It’s week 12! That means we are 2/3 way done with the regular CSA season. We are ALWAYS amazed at how quickly the seasons go by, and this one seems especially quick since we’ve had an unusually wet and cold August. Just this weekend we got 2 1/4 inches on the farm. Nothing to complain about, when you see the damage to the Gulf Coast from Hurricane Harvey, but enough rain to make everything muddy and hard to work with.

The extraordinary cold is hampering most of our hot-weather-loving crops like bell peppers, hot peppers, and eggplant.

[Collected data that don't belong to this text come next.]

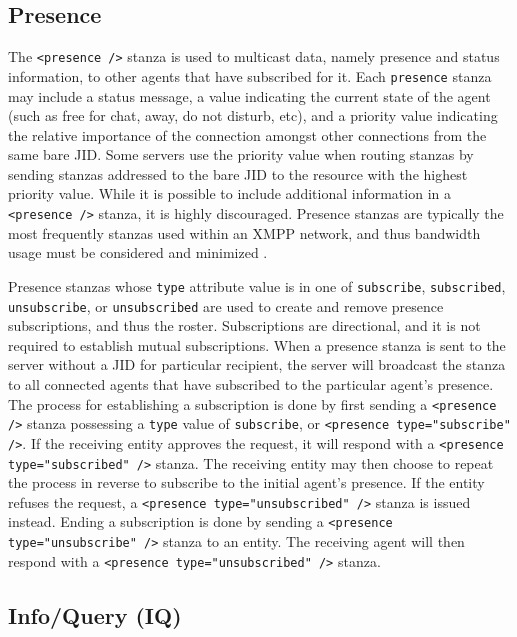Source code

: \subsection{Presence}
\label{sec:Presence}

The \texttt{<presence />} stanza is used to multicast data, namely presence
and status information, to other agents that have subscribed for it. Each
\texttt{presence} stanza may include a status message, a value indicating the
current state of the agent (such as free for chat, away, do not disturb, etc),
and a priority value indicating the relative importance of the connection
amongst other connections from the same bare JID. Some servers use the priority
value when routing stanzas by sending stanzas addressed to the bare JID
to the resource with the highest priority value. While it is possible to
include additional information in a \texttt{<presence />} stanza, it is highly
discouraged. Presence stanzas are typically the most frequently stanzas used
within an XMPP network, and thus bandwidth usage must be considered and
minimized \cite{XMPP-Presence}.

Presence stanzas whose \texttt{type} attribute value is in one of
\texttt{subscribe}, \texttt{subscribed}, \texttt{unsubscribe}, or
\texttt{unsubscribed} are used to create and remove presence subscriptions,
and thus the roster. Subscriptions are directional, and it is not required
to establish mutual subscriptions. When a presence stanza is sent to the
server without a JID for particular recipient, the server will broadcast
the stanza to all connected agents that have subscribed to the particular
agent's presence. The process for establishing a subscription is done by
first sending a \texttt{<presence />} stanza possessing a \texttt{type} value
of \texttt{subscribe}, or \texttt{<presence type="subscribe" />}. If the
receiving entity approves the request, it will respond with a \texttt{<presence
type="subscribed" />} stanza. The receiving entity may then choose to repeat
the process in reverse to subscribe to the initial agent's presence. If the
entity refuses the request, a \texttt{<presence type="unsubscribed" />} stanza
is issued instead. Ending a subscription is done by sending a \texttt{<presence
type="unsubscribe" />} stanza to an entity. The receiving agent will then
respond with a \texttt{<presence type="unsubscribed" />} stanza.


\subsection{Info/Query (IQ)}
\label{sec:Iq}

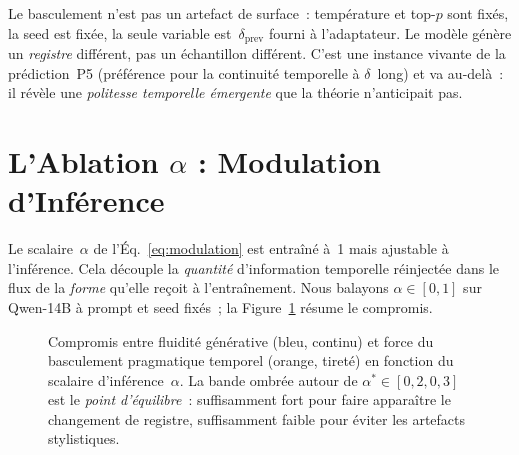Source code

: \documentclass[10pt,twocolumn,letterpaper]{article}
\begin{document}
Le basculement n'est pas un artefact de surface~: température et top-$p$ sont fixés, la seed est fixée, la seule variable est~$\delta_{\text{prev}}$ fourni à l'adaptateur. Le modèle génère un \emph{registre} différent, pas un échantillon différent. C'est une instance vivante de la prédiction~P5 (préférence pour la continuité temporelle à $\delta$~long) et va au-delà~: il révèle une \emph{politesse temporelle émergente} que la théorie n'anticipait pas.

\section{L'Ablation $\alpha$ : Modulation d'Inférence}
\label{sec:alpha}

Le scalaire~$\alpha$ de l'Éq.~\ref{eq:modulation} est entraîné à~1 mais ajustable à l'inférence. Cela découple la \emph{quantité} d'information temporelle réinjectée dans le flux de la \emph{forme} qu'elle reçoit à l'entraînement. Nous balayons $\alpha \in [0, 1]$ sur Qwen-14B à prompt et seed fixés~; la Figure~\ref{fig:alpha} résume le compromis.

\begin{figure}[H]
\centering
{}
\caption{Compromis entre fluidité générative (bleu, continu) et force du basculement pragmatique temporel (orange, tireté) en fonction du scalaire d'inférence~$\alpha$. La bande ombrée autour de $\alpha^{*}\in[0{,}2,0{,}3]$ est le \emph{point d'équilibre}~: suffisamment fort pour faire apparaître le changement de registre, suffisamment faible pour éviter les artefacts stylistiques.}
\label{fig:alpha}
\end{figure}
\end{document}
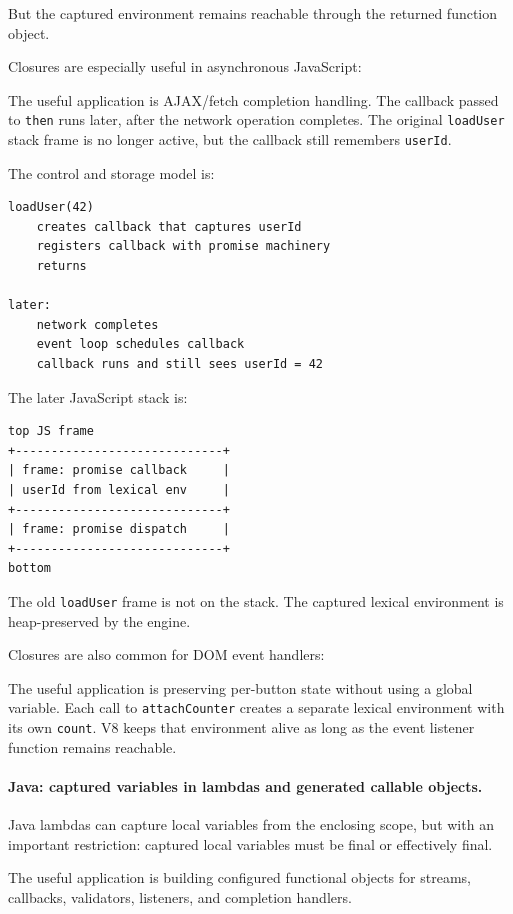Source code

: But the captured environment remains reachable through the returned function object.

Closures are especially useful in asynchronous JavaScript:

The useful application is AJAX/fetch completion handling. The callback passed to \texttt{then} runs later, after the network operation completes. The original \texttt{loadUser} stack frame is no longer active, but the callback still remembers \texttt{userId}.

The control and storage model is:

\begin{verbatim}
loadUser(42)
    creates callback that captures userId
    registers callback with promise machinery
    returns

later:
    network completes
    event loop schedules callback
    callback runs and still sees userId = 42
\end{verbatim}

The later JavaScript stack is:

\begin{verbatim}
top JS frame
+-----------------------------+
| frame: promise callback     |
| userId from lexical env     |
+-----------------------------+
| frame: promise dispatch     |
+-----------------------------+
bottom
\end{verbatim}

The old \texttt{loadUser} frame is not on the stack. The captured lexical environment is heap-preserved by the engine.

Closures are also common for DOM event handlers:

The useful application is preserving per-button state without using a global variable. Each call to \texttt{attachCounter} creates a separate lexical environment with its own \texttt{count}. V8 keeps that environment alive as long as the event listener function remains reachable.

\paragraph{Java: captured variables in lambdas and generated callable objects.}

Java lambdas can capture local variables from the enclosing scope, but with an important restriction: captured local variables must be final or effectively final.

The useful application is building configured functional objects for streams, callbacks, validators, listeners, and completion handlers.

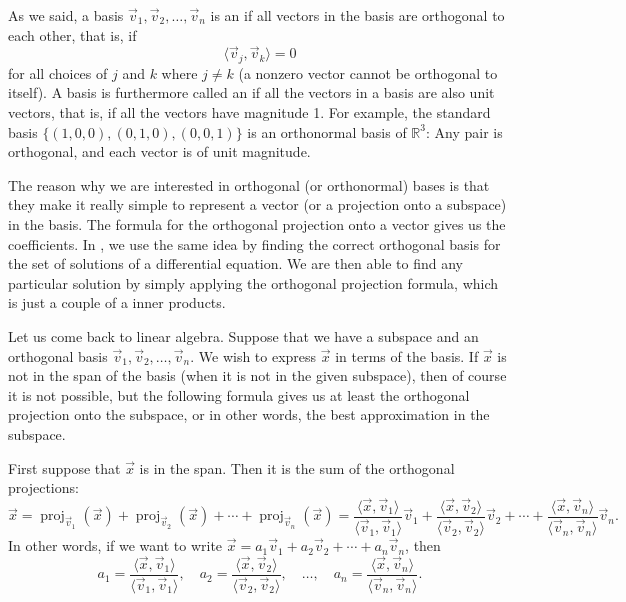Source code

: As we said, a basis $\vec{v}_1,\vec{v}_2,\ldots,\vec{v}_n$
is an \emph{} if all vectors in the
basis are orthogonal to each other, that is, if
\begin{equation*}
\langle \vec{v}_j , \vec{v}_k \rangle = 0
\end{equation*}
for all choices of $j$ and $k$ where $j \not= k$ (a nonzero vector cannot be
orthogonal to itself).
A basis is furthermore called an \emph{} if all
the vectors in a basis are also unit vectors, that is, if all the vectors
have magnitude 1.
For example, the standard basis $\{ (1,0,0), (0,1,0), (0,0,1) \}$ is an
orthonormal basis of ${\mathbb{R}}^3$:
Any pair is orthogonal, and each vector is of unit
magnitude.

The reason why we are interested in orthogonal (or orthonormal) bases is
that they make it really simple to represent a vector (or a projection onto
a subspace) in the basis.  The formula for the orthogonal projection
onto a vector gives us the coefficients.  In 
, we use the same idea by finding the correct 
orthogonal basis for the set of solutions of a differential equation.
We are then able to find any particular solution by simply applying the
orthogonal projection formula, which is just a couple of a inner products.

Let us come back to linear algebra.  Suppose that we have a subspace
and an orthogonal
basis $\vec{v}_1, \vec{v}_2, \ldots, \vec{v}_n$.  We wish to
express $\vec{x}$ in terms of the basis.  If $\vec{x}$ is not in the span
of the basis (when it is not in the given subspace),
then of course it is not possible,
but the following formula
gives us at least the orthogonal projection onto the subspace,
or in other words, the best approximation in the subspace.

First suppose that $\vec{x}$ is in the span.  Then it is the sum of the
orthogonal projections:
\begin{equation*}
\vec{x} = 
\operatorname{proj}_{\vec{v}_1} ( \vec{x} )
+
\operatorname{proj}_{\vec{v}_2} ( \vec{x} )
+
\cdots
+
\operatorname{proj}_{\vec{v}_n} ( \vec{x} )
=
\frac{\langle \vec{x}, \vec{v}_1 \rangle}{
\langle \vec{v}_1, \vec{v}_1 \rangle
}
\vec{v}_1
+
\frac{\langle \vec{x}, \vec{v}_2 \rangle}{
\langle \vec{v}_2, \vec{v}_2 \rangle
}
\vec{v}_2
+
\cdots
+
\frac{\langle \vec{x}, \vec{v}_n \rangle}{
\langle \vec{v}_n, \vec{v}_n \rangle
}
\vec{v}_n .
\end{equation*}
In other words, if we want to write
$\vec{x} =
a_1 \vec{v}_1 + 
a_2 \vec{v}_2 + \cdots +
a_n \vec{v}_n$, then
\begin{equation*}
a_1 = 
\frac{\langle \vec{x}, \vec{v}_1 \rangle}{
\langle \vec{v}_1, \vec{v}_1 \rangle
} , \quad
a_2 = 
\frac{\langle \vec{x}, \vec{v}_2 \rangle}{
\langle \vec{v}_2, \vec{v}_2 \rangle
} , \quad \ldots , \quad
a_n = 
\frac{\langle \vec{x}, \vec{v}_n \rangle}{
\langle \vec{v}_n, \vec{v}_n \rangle
} .
\end{equation*}

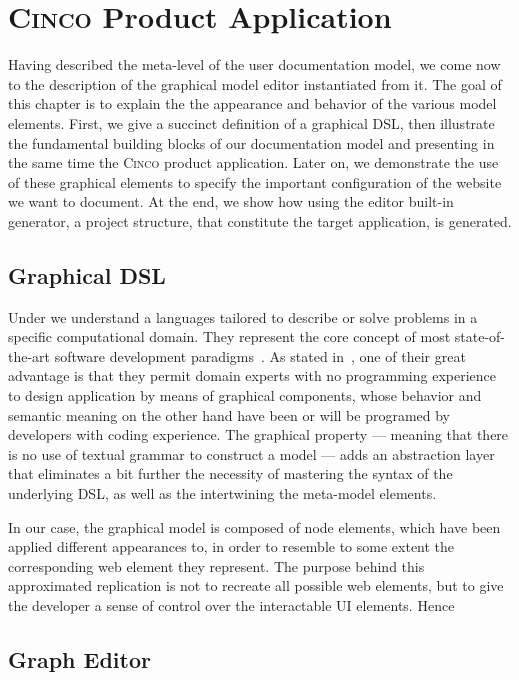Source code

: \chapter{\textsc{Cinco} Product Application}\label{ch:CP}

Having described the meta-level of the user documentation model, we come now to the description of the graphical model editor instantiated from it. The goal of this chapter is to explain the the appearance and behavior of the various model elements. First, we give a succinct definition of a graphical DSL, then illustrate the fundamental building blocks of our documentation model and presenting in the same time the \textsc{Cinco} product application. Later on, we demonstrate the use of these graphical elements to specify the important configuration of the website we want to document. At the end, we show how using the editor built-in generator, a project structure, that constitute the target application, is generated.

\section{Graphical DSL}\label{sec:gDSL}

Under  we understand a languages tailored to describe or solve problems in a specific computational domain. They represent the core concept of most state-of-the-art software development paradigms~\cite{perez-et_al}. As stated in~\cite{Naujokat2018}, one of their great advantage is that they permit domain experts with no programming experience to design application by means of graphical components, whose behavior and semantic meaning on the other hand have been or will be programed by developers with coding experience. The graphical property --- meaning that there is no use of textual grammar to construct a model --- adds an abstraction layer that eliminates a bit further the necessity of mastering the syntax of the underlying DSL, as well as the  intertwining the meta-model elements.

In our case, the graphical model is composed of node elements, which have been applied different appearances to, in order to resemble to some extent the corresponding web element they represent. The purpose behind this approximated replication is not to recreate all possible web elements, but to give the developer a sense of control over the interactable UI elements. Hence

\section{Graph Editor}\label{sec:graphEditor}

We have yet to harvest more than 20 eggplant in a week (and that’s from 150 plants!!!), and what we do get is extremely slug-damaged. These slimy little friends foes are more than just gross to run into during harvest, they can actually do an incredible amount of damage by munching on everything they can reach–and they get around more than you would think. We’re hoping the bell and Italian frying peppers can get some heat and start to fully ripen to yellow and red, but we’ll have to wait and see. And, here’s hoping the eggplant can have enough heat this week to produce something before the first frost comes. YUP, that’s (on average) only about 2 weeks away…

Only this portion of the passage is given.